Again I think your'e doing a great job with a low income. But I just don't want you to get in over your head with a house that you can't afford. You do not need to own a house yet. THat can wait.

Side topic : Does your personal car insurance cover delivering pizza? Or does the pizza company insure your car for their deliveries? The car insurance coverage is one potential gap or 'gotcha' with pizza delivery. As far as I have seen its the pizza delivery persons responsibility to cover the insurance and your own car insurance may not want to cover it. So I suspect that its probably fairly common for delivery people to be effectively going without insurance coverage for their commercial delivery.

Suggest part-time job for side income

I wish I could come up with some encouraging comments but other than suggesting that you apply for food stamps I don't have anything to add to what jim and JimL have already stated. Without the generosity of your parents you would be in big trouble. I also don't see health insurance listed in your budget and a temporary part time job certainly doesn't provide it as a benefit. I just wonder what the total cost of having a baby delivered is these days.

You are doing a fantastic job for a young couple. What a lot of the people commenting here don't understand is that you have done exactly what young people should do, avoid debt and control your expenses. Clearly, increasing your income should be a goal, but I can tell from the fact that you were both in school that it is. Stay out of debt, keep your expenses low, and work on your income as you can and you will be very successful. You have solved half of the financial equation of wealth building, keep up the good work.
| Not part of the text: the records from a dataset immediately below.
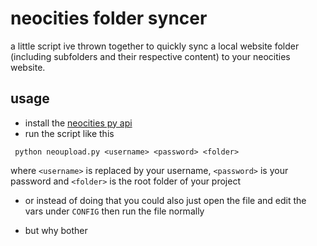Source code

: # neocities folder syncer
a little script ive thrown together to quickly sync a local website folder (including subfolders and their respective content) to your neocities website.

## usage
* install the [neocities py api](https://github.com/neocities/python-neocities)
* run the script like this
```
 python neoupload.py <username> <password> <folder>
```
where `<username>` is replaced by your username, `<password>` is your password and `<folder>` is the root folder of your project

* or instead of doing that you could also just open the file and edit the vars under `CONFIG` then run the file normally

* but why bother
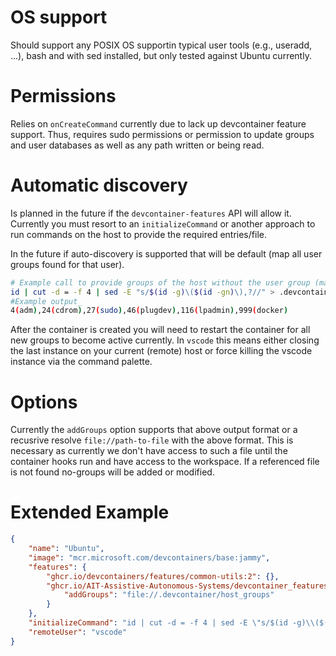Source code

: # OS support
Should support any POSIX OS supportin typical user tools (e.g., useradd, ...), bash and with sed installed, but only tested against Ubuntu currently.
# Permissions
Relies on `onCreateCommand` currently due to lack up devcontainer feature support. Thus, requires sudo permissions or permission to update groups and user databases as well as any path written or being read.
# Automatic discovery
Is planned in the future if the `devcontainer-features` API will allow it. Currently you must resort to an `initializeCommand` or another approach to run commands on the host to provide the required entries/file.

In the future if auto-discovery is supported that will be default (map all user groups found for that user).

```sh
# Example call to provide groups of the host without the user group (mapped by common-utils already)
id | cut -d = -f 4 | sed -E "s/$(id -g)\($(id -gn)\),?//" > .devcontainer/host_groups
#Example output_
4(adm),24(cdrom),27(sudo),46(plugdev),116(lpadmin),999(docker)
```

After the container is created you will need to restart the container for all new groups to become active currently.
In `vscode` this means either closing the last instance on your current (remote) host or force killing the vscode instance via the command palette.

# Options
Currently the `addGroups` option supports that above output format or a recusrive resolve `file://path-to-file` with the above format. This is necessary as currently we don't have access to such a file until the container hooks run and have access to the workspace. If a referenced file is not found no-groups will be added or modified.

# Extended Example

```json
{
	"name": "Ubuntu",
	"image": "mcr.microsoft.com/devcontainers/base:jammy",
	"features": {
		"ghcr.io/devcontainers/features/common-utils:2": {},
		"ghcr.io/AIT-Assistive-Autonomous-Systems/devcontainer_features/add-groups": {
			"addGroups": "file://.devcontainer/host_groups"
		}
	},
    "initializeCommand": "id | cut -d = -f 4 | sed -E \"s/$(id -g)\\($(id -gn)\\),?//\" > .devcontainer/host_groups",
    "remoteUser": "vscode"
}
```
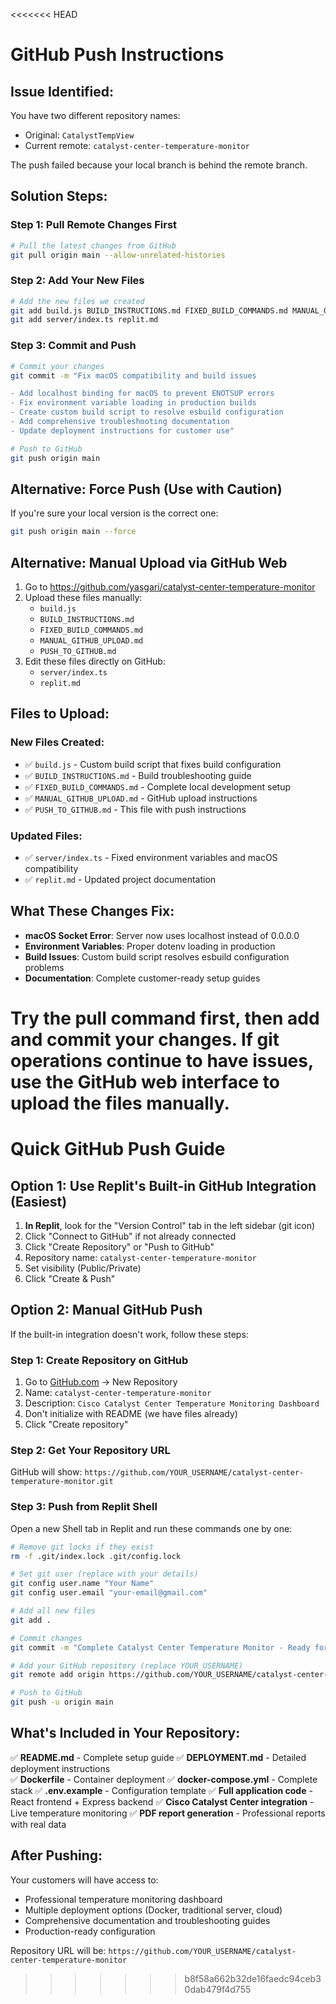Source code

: <<<<<<< HEAD
# GitHub Push Instructions

## Issue Identified:
You have two different repository names:
- Original: `CatalystTempView` 
- Current remote: `catalyst-center-temperature-monitor`

The push failed because your local branch is behind the remote branch.

## Solution Steps:

### Step 1: Pull Remote Changes First
```bash
# Pull the latest changes from GitHub
git pull origin main --allow-unrelated-histories
```

### Step 2: Add Your New Files
```bash
# Add the new files we created
git add build.js BUILD_INSTRUCTIONS.md FIXED_BUILD_COMMANDS.md MANUAL_GITHUB_UPLOAD.md PUSH_TO_GITHUB.md
git add server/index.ts replit.md
```

### Step 3: Commit and Push
```bash
# Commit your changes
git commit -m "Fix macOS compatibility and build issues

- Add localhost binding for macOS to prevent ENOTSUP errors  
- Fix environment variable loading in production builds
- Create custom build script to resolve esbuild configuration
- Add comprehensive troubleshooting documentation
- Update deployment instructions for customer use"

# Push to GitHub
git push origin main
```

## Alternative: Force Push (Use with Caution)
If you're sure your local version is the correct one:
```bash
git push origin main --force
```

## Alternative: Manual Upload via GitHub Web
1. Go to https://github.com/yasgari/catalyst-center-temperature-monitor
2. Upload these files manually:
   - `build.js`
   - `BUILD_INSTRUCTIONS.md` 
   - `FIXED_BUILD_COMMANDS.md`
   - `MANUAL_GITHUB_UPLOAD.md`
   - `PUSH_TO_GITHUB.md`
3. Edit these files directly on GitHub:
   - `server/index.ts`
   - `replit.md`

## Files to Upload:

### New Files Created:
- ✅ `build.js` - Custom build script that fixes build configuration
- ✅ `BUILD_INSTRUCTIONS.md` - Build troubleshooting guide  
- ✅ `FIXED_BUILD_COMMANDS.md` - Complete local development setup
- ✅ `MANUAL_GITHUB_UPLOAD.md` - GitHub upload instructions
- ✅ `PUSH_TO_GITHUB.md` - This file with push instructions

### Updated Files:
- ✅ `server/index.ts` - Fixed environment variables and macOS compatibility
- ✅ `replit.md` - Updated project documentation

## What These Changes Fix:
- **macOS Socket Error**: Server now uses localhost instead of 0.0.0.0
- **Environment Variables**: Proper dotenv loading in production
- **Build Issues**: Custom build script resolves esbuild configuration problems  
- **Documentation**: Complete customer-ready setup guides

Try the pull command first, then add and commit your changes. If git operations continue to have issues, use the GitHub web interface to upload the files manually.
=======
# Quick GitHub Push Guide

## Option 1: Use Replit's Built-in GitHub Integration (Easiest)

1. **In Replit**, look for the "Version Control" tab in the left sidebar (git icon)
2. Click "Connect to GitHub" if not already connected
3. Click "Create Repository" or "Push to GitHub"
4. Repository name: `catalyst-center-temperature-monitor`
5. Set visibility (Public/Private)
6. Click "Create & Push"

## Option 2: Manual GitHub Push

If the built-in integration doesn't work, follow these steps:

### Step 1: Create Repository on GitHub
1. Go to [GitHub.com](https://github.com) → New Repository
2. Name: `catalyst-center-temperature-monitor`
3. Description: `Cisco Catalyst Center Temperature Monitoring Dashboard`
4. Don't initialize with README (we have files already)
5. Click "Create repository"

### Step 2: Get Your Repository URL
GitHub will show: `https://github.com/YOUR_USERNAME/catalyst-center-temperature-monitor.git`

### Step 3: Push from Replit Shell
Open a new Shell tab in Replit and run these commands one by one:

```bash
# Remove git locks if they exist
rm -f .git/index.lock .git/config.lock

# Set git user (replace with your details)
git config user.name "Your Name"
git config user.email "your-email@gmail.com"

# Add all new files
git add .

# Commit changes
git commit -m "Complete Catalyst Center Temperature Monitor - Ready for Customer Deployment"

# Add your GitHub repository (replace YOUR_USERNAME)
git remote add origin https://github.com/YOUR_USERNAME/catalyst-center-temperature-monitor.git

# Push to GitHub
git push -u origin main
```

## What's Included in Your Repository:

✅ **README.md** - Complete setup guide
✅ **DEPLOYMENT.md** - Detailed deployment instructions  
✅ **Dockerfile** - Container deployment
✅ **docker-compose.yml** - Complete stack
✅ **.env.example** - Configuration template
✅ **Full application code** - React frontend + Express backend
✅ **Cisco Catalyst Center integration** - Live temperature monitoring
✅ **PDF report generation** - Professional reports with real data

## After Pushing:
Your customers will have access to:
- Professional temperature monitoring dashboard
- Multiple deployment options (Docker, traditional server, cloud)
- Comprehensive documentation and troubleshooting guides
- Production-ready configuration

Repository URL will be: `https://github.com/YOUR_USERNAME/catalyst-center-temperature-monitor`
>>>>>>> b8f58a662b32de16faedc94ceb30dab479f4d755
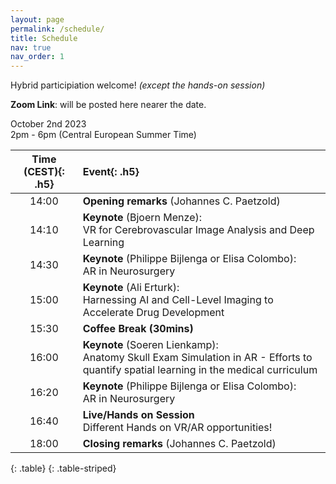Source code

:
 ```yaml
---
layout: page
permalink: /schedule/
title: Schedule
nav: true
nav_order: 1
---
```


Hybrid participiation welcome! _(except the hands-on session)_

**Zoom Link**: will be posted here nearer the date.

October 2nd 2023\
2pm - 6pm (Central European Summer Time)


| **Time (CEST)**{: .h5} | **Event**{: .h5} |
| :-----:   | :----- |
| 14:00 | **Opening remarks** (Johannes C. Paetzold) |
| 14:10 | **Keynote** (Bjoern Menze):<br>VR for Cerebrovascular Image Analysis and Deep Learning |
| 14:30 | **Keynote** (Philippe Bijlenga or Elisa Colombo):<br>AR in Neurosurgery |
| 15:00 | **Keynote** (Ali Erturk):<br>Harnessing AI and Cell-Level Imaging to Accelerate Drug Development |
| 15:30 | **Coffee Break (30mins)** |
| 16:00 | **Keynote** (Soeren Lienkamp):<br>Anatomy Skull Exam Simulation in AR - Efforts to quantify spatial learning in the medical curriculum |
| 16:20 | **Keynote** (Philippe Bijlenga or Elisa Colombo):<br>AR in Neurosurgery |
| 16:40 | **Live/Hands on Session**<br>Different Hands on VR/AR opportunities! |
| 18:00 | **Closing remarks** (Johannes C. Paetzold) |
{: .table}
{: .table-striped}
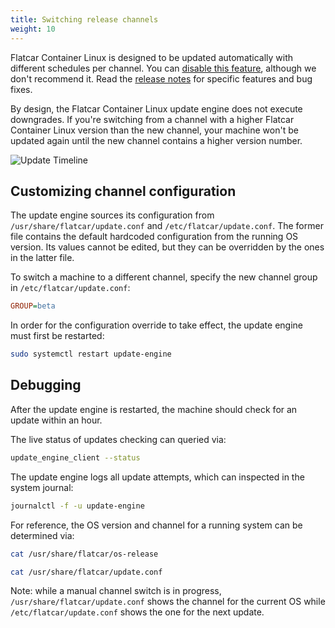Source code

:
 ```yaml
---
title: Switching release channels
weight: 10
---
```


Flatcar Container Linux is designed to be updated automatically with different schedules per channel. You can [disable this feature](update-strategies.md), although we don't recommend it. Read the [release notes](https://flatcar-linux.org/releases) for specific features and bug fixes.

By design, the Flatcar Container Linux update engine does not execute downgrades. If you're switching from a channel with a higher Flatcar Container Linux version than the new channel, your machine won't be updated again until the new channel contains a higher version number.

![Update Timeline](img/update-timeline.png)

## Customizing channel configuration

The update engine sources its configuration from `/usr/share/flatcar/update.conf` and `/etc/flatcar/update.conf`.
The former file contains the default hardcoded configuration from the running OS version. Its values cannot be edited, but they can be overridden by the ones in the latter file.

To switch a machine to a different channel, specify the new channel group in `/etc/flatcar/update.conf`:

```ini
GROUP=beta
```

In order for the configuration override to take effect, the update engine must first be restarted:

```sh
sudo systemctl restart update-engine
```

## Debugging

After the update engine is restarted, the machine should check for an update within an hour.

The live status of updates checking can queried via:

```sh
update_engine_client --status
```

The update engine logs all update attempts, which can inspected in the system journal:

```sh
journalctl -f -u update-engine
```

For reference, the OS version and channel for a running system can be determined via:

```sh
cat /usr/share/flatcar/os-release

cat /usr/share/flatcar/update.conf
```

Note: while a manual channel switch is in progress, `/usr/share/flatcar/update.conf` shows the channel for the current OS while `/etc/flatcar/update.conf` shows the one for the next update.

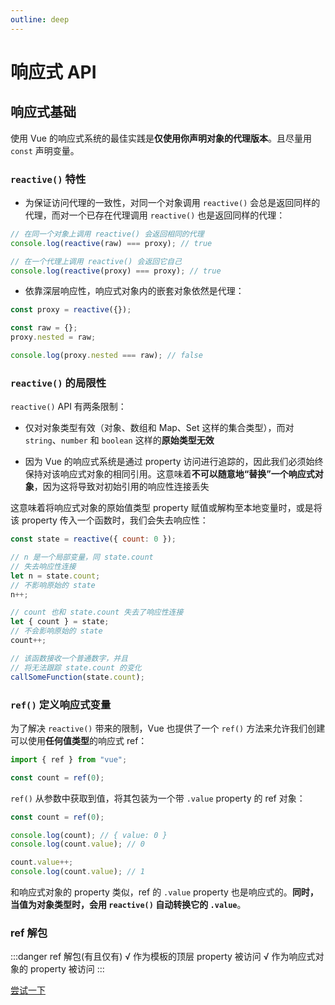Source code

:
 ```yaml
---
outline: deep
---
```


# 响应式 API

## 响应式基础

使用 Vue 的响应式系统的最佳实践是**仅使用你声明对象的代理版本**。且尽量用 `const` 声明变量。

### `reactive()` 特性

- 为保证访问代理的一致性，对同一个对象调用 `reactive()` 会总是返回同样的代理，而对一个已存在代理调用 `reactive()` 也是返回同样的代理：

```js
// 在同一个对象上调用 reactive() 会返回相同的代理
console.log(reactive(raw) === proxy); // true

// 在一个代理上调用 reactive() 会返回它自己
console.log(reactive(proxy) === proxy); // true
```

- 依靠深层响应性，响应式对象内的嵌套对象依然是代理：

```js
const proxy = reactive({});

const raw = {};
proxy.nested = raw;

console.log(proxy.nested === raw); // false
```

### `reactive()` 的局限性

`reactive()` API 有两条限制：

- 仅对对象类型有效（对象、数组和 Map、Set 这样的集合类型），而对 `string`、`number` 和 `boolean` 这样的**原始类型无效**

- 因为 Vue 的响应式系统是通过 property 访问进行追踪的，因此我们必须始终保持对该响应式对象的相同引用。这意味着**不可以随意地“替换”一个响应式对象**，因为这将导致对初始引用的响应性连接丢失

这意味着将响应式对象的原始值类型 property 赋值或解构至本地变量时，或是将该 property 传入一个函数时，我们会失去响应性：

```js
const state = reactive({ count: 0 });

// n 是一个局部变量，同 state.count
// 失去响应性连接
let n = state.count;
// 不影响原始的 state
n++;

// count 也和 state.count 失去了响应性连接
let { count } = state;
// 不会影响原始的 state
count++;

// 该函数接收一个普通数字，并且
// 将无法跟踪 state.count 的变化
callSomeFunction(state.count);
```

### `ref()` 定义响应式变量

为了解决 `reactive()` 带来的限制，Vue 也提供了一个 `ref()` 方法来允许我们创建可以使用**任何值类型**的响应式 ref：

```js
import { ref } from "vue";

const count = ref(0);
```

`ref()` 从参数中获取到值，将其包装为一个带 `.value` property 的 ref 对象：

```js
const count = ref(0);

console.log(count); // { value: 0 }
console.log(count.value); // 0

count.value++;
console.log(count.value); // 1
```

和响应式对象的 property 类似，ref 的 `.value` property 也是响应式的。**同时，当值为对象类型时，会用 `reactive()` 自动转换它的 `.value`**。

### ref 解包

:::danger ref 解包(有且仅有)
√ 作为模板的顶层 property 被访问
√ 作为响应式对象的 property 被访问
:::

[尝试一下](https://stackblitz.com/edit/004-basic?file=src%2FApp.vue,src%2Fcomponents%2FHelloWorld.vue,src%2Fcomponents%2FCompositionAPI.vue&terminal=dev)
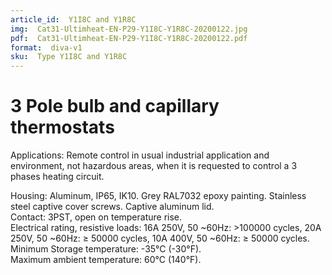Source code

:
 ```yaml
---
article_id:  Y1I8C and Y1R8C
img:  Cat31-Ultimheat-EN-P29-Y1I8C-Y1R8C-20200122.jpg
pdf:  Cat31-Ultimheat-EN-P29-Y1I8C-Y1R8C-20200122.pdf
format:  diva-v1
sku:  Type Y1I8C and Y1R8C
---
```

# 3 Pole bulb and capillary thermostats

Applications: Remote control in usual industrial application and environment, 
not hazardous areas, when it is requested to control a 3 phases heating circuit.

Housing: Aluminum, IP65, IK10. Grey RAL7032 epoxy painting. Stainless 
steel captive cover screws. Captive aluminum lid.  
Contact: 3PST, open on temperature rise.  
Electrical rating, resistive loads:
16A 250V, 50 ~60Hz: >100000 cycles,
20A 250V, 50 ~60Hz: ≥ 50000 cycles,
10A 400V, 50 ~60Hz: ≥ 50000 cycles.
Minimum Storage temperature: -35°C (-30°F).  
Maximum ambient temperature: 60°C (140°F).  
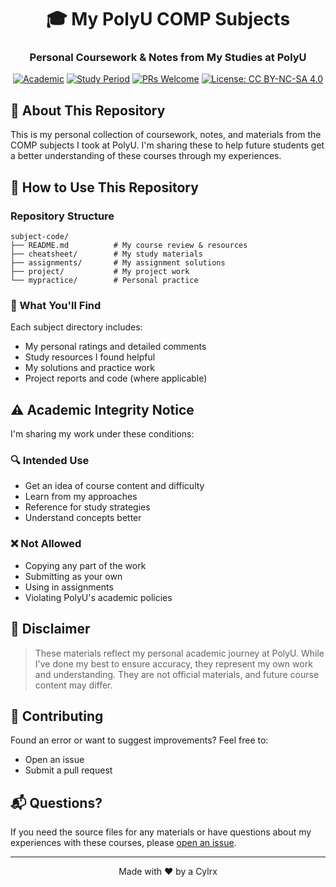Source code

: <div align="center">

# 🎓 My PolyU COMP Subjects
### Personal Coursework & Notes from My Studies at PolyU

[![Academic](https://img.shields.io/badge/Status-Personal_Archive-blue.svg)](https://github.com/Cylrx/PolyU_COMP_Subjects)
[![Study Period](https://img.shields.io/badge/Study-2022--2024-orange.svg)](https://github.com/Cylrx/PolyU_COMP_Subjects)
[![PRs Welcome](https://img.shields.io/badge/PRs-welcome-brightgreen.svg)](https://github.com/Cylrx/PolyU_COMP_Subjects/pulls)
[![License: CC BY-NC-SA 4.0](https://img.shields.io/badge/License-CC%20BY--NC--SA%204.0-black.svg)](https://creativecommons.org/licenses/by-nc-sa/4.0/)

</div>

## 📖 About This Repository
This is my personal collection of coursework, notes, and materials from the COMP subjects I took at PolyU. I'm sharing these to help future students get a better understanding of these courses through my experiences.

## 🚀 How to Use This Repository

### Repository Structure
```
subject-code/
├── README.md          # My course review & resources
├── cheatsheet/        # My study materials
├── assignments/       # My assignment solutions
├── project/           # My project work
└── mypractice/        # Personal practice
```

### 📑 What You'll Find
Each subject directory includes:
- My personal ratings and detailed comments
- Study resources I found helpful
- My solutions and practice work
- Project reports and code (where applicable)

## ⚠️ Academic Integrity Notice

I'm sharing my work under these conditions:

### 🔍 Intended Use
- Get an idea of course content and difficulty
- Learn from my approaches
- Reference for study strategies
- Understand concepts better

### ❌ Not Allowed
- Copying any part of the work
- Submitting as your own
- Using in assignments
- Violating PolyU's academic policies

## 📜 Disclaimer

> These materials reflect my personal academic journey at PolyU. While I've done my best to ensure accuracy, they represent my own work and understanding. They are not official materials, and future course content may differ.

## 🤝 Contributing

Found an error or want to suggest improvements? Feel free to:
- Open an issue
- Submit a pull request

## 📬 Questions?

If you need the source files for any materials or have questions about my experiences with these courses, please [open an issue](https://github.com/Cylrx/PolyU_COMP_Subjects/issues).

<div align="center">

---
Made with ❤️ by a Cylrx

</div>
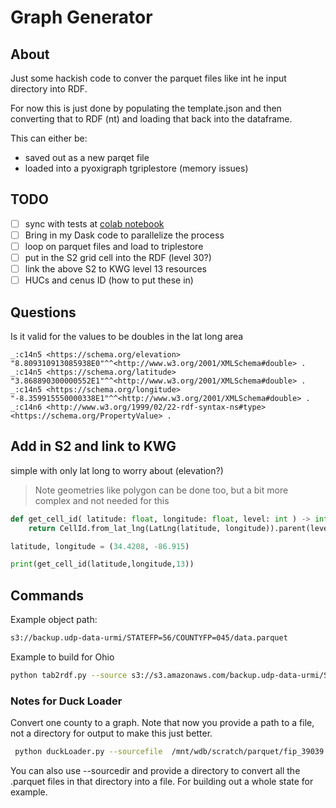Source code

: # Graph Generator

## About

Just some hackish code to conver the parquet files like int he input 
directory into RDF.

For now this is just done by populating the template.json and then converting
that to RDF (nt) and loading that back into the dataframe.

This can either be:

- saved out as a new parqet file
- loaded into a pyoxigraph tgriplestore (memory issues)

## TODO

- [ ] sync with tests at [colab notebook](https://colab.research.google.com/drive/1BYJhx35WXio8qkgHm1pZ2_RNn4SgE76N#scrollTo=teNK6oSLKl7i)
- [ ] Bring in my Dask code to parallelize the process
- [ ] loop on parquet files and load to triplestore
- [ ] put in the S2 grid cell into the RDF (level 30?) 
- [ ] link the above S2 to KWG level 13 resources
- [ ] HUCs and cenus ID   (how to put these in)

## Questions

Is it valid for the values to be doubles in the lat long area

```n-triples
_:c14n5 <https://schema.org/elevation> "8.809310913085938E0"^^<http://www.w3.org/2001/XMLSchema#double> .
_:c14n5 <https://schema.org/latitude> "3.868890300000552E1"^^<http://www.w3.org/2001/XMLSchema#double> .
_:c14n5 <https://schema.org/longitude> "-8.359915550000338E1"^^<http://www.w3.org/2001/XMLSchema#double> .
_:c14n6 <http://www.w3.org/1999/02/22-rdf-syntax-ns#type> <https://schema.org/PropertyValue> .
```

## Add in S2 and link to KWG

simple with only lat long to worry about  (elevation?)

> Note geometries like polygon can be done too, but a bit more complex and not needed for this

```python
def get_cell_id( latitude: float, longitude: float, level: int ) -> int:
    return CellId.from_lat_lng(LatLng(latitude, longitude)).parent(level).id()
```

```python 
latitude, longitude = (34.4208, -86.915)

print(get_cell_id(latitude,longitude,13))
```


## Commands

Example object path: 

```bash
s3://backup.udp-data-urmi/STATEFP=56/COUNTYFP=045/data.parquet
```

Example to build for Ohio
```Bash
python tab2rdf.py --source s3://s3.amazonaws.com/backup.udp-data-urmi/STATEFP=39 --outputdir /mnt/wdb/scratch/parquet
```


### Notes for Duck Loader

Convert one county to a graph. Note that now you provide a path to a file, not a directory for output to make this
just better.  
```bash
 python duckLoader.py --sourcefile  /mnt/wdb/scratch/parquet/fip_39039.parquet --outputfile /mnt/wdb/scratch/graphs/fip39.nq
```

You can also use --sourcedir and provide a directory to convert all the .parquet files in that directory into 
a file.  For building out a whole state for example.
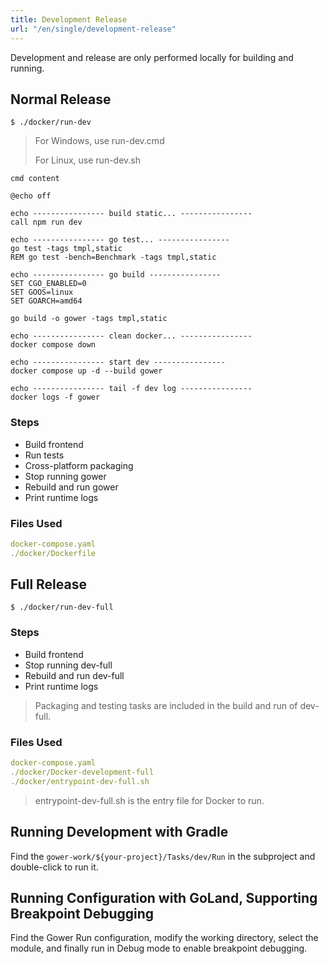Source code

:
 ```yaml
---
title: Development Release
url: "/en/single/development-release"
---
```


Development and release are only performed locally for building and running.

## Normal Release

```shell
$ ./docker/run-dev
```

> For Windows, use run-dev.cmd
>
> For Linux, use run-dev.sh

`cmd content`

```shell
@echo off

echo ---------------- build static... ----------------
call npm run dev

echo ---------------- go test... ----------------
go test -tags tmpl,static
REM go test -bench=Benchmark -tags tmpl,static

echo ---------------- go build ----------------
SET CGO_ENABLED=0
SET GOOS=linux
SET GOARCH=amd64

go build -o gower -tags tmpl,static

echo ---------------- clean docker... ----------------
docker compose down

echo ---------------- start dev ----------------
docker compose up -d --build gower

echo ---------------- tail -f dev log ----------------
docker logs -f gower

```


### Steps

- Build frontend
- Run tests
- Cross-platform packaging
- Stop running gower
- Rebuild and run gower
- Print runtime logs

### Files Used

```yaml
docker-compose.yaml
./docker/Dockerfile
```


## Full Release

```shell
$ ./docker/run-dev-full
```


### Steps

- Build frontend
- Stop running dev-full
- Rebuild and run dev-full
- Print runtime logs

> Packaging and testing tasks are included in the build and run of dev-full.

### Files Used

```yaml
docker-compose.yaml
./docker/Docker-development-full
./docker/entrypoint-dev-full.sh
```


> entrypoint-dev-full.sh is the entry file for Docker to run.

## Running Development with Gradle

Find the `gower-work/${your-project}/Tasks/dev/Run` in the subproject and double-click to run it.

## Running Configuration with GoLand, Supporting Breakpoint Debugging

Find the Gower Run configuration, modify the working directory, select the module, and finally run in Debug mode to enable breakpoint debugging.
Re the health insurance and food stamps: I wonder if perhaps they qualify for Medicaid and that is what is covering their medical expenses? If so, that explains why insurance and worries about birth costs are not mentioned. However, I did wonder about the food stamps until I considered that for that perhaps total household income might disqualify them, if grandmother has income (and I assume she must have at least Social Security). Just guessing, though.

What an encouraging post! You have figured out so much and are in better shape than many of my friends with 10X your income. My grandparents never made more than an hourly wage (though their wages did get fairly high) but retired with $1MM in savings - and they only held their savings in CDs. They were very thrifty and avoided debt their whole lives (they bought a modest home with cash). They retired in their early 60s and lived over 20 more years on their earnings. When they passed they left a lot of cash to their kids. They are some of my financial heroes. You remind me of them. Keep it up and good luck!

For me, one thing that stood out is your post sounded lot happier than some of the typical posts we find here.

I double checked your income and went WOW!. You are an inspiration of how to be happy with what you have while seriously trying to get better!

Jane, you're right that that may have Medicaid. Medicaid would cover the child and pregnant mother based on their income level. Not sure on Dad, but I think he would be eligible in about half of the 50 states. And, if I figured it right, I believe they'd qualify for up to $480 in food stamps per month. However I'm not sure if they'd pass an asset test for food stamps, thats a detail on eligibility that I've always been confused on. (i.e. money in the bank may disqualify them)
Thats both in addition to the ~$4000 or so could may be getting via earned income & child tax credits.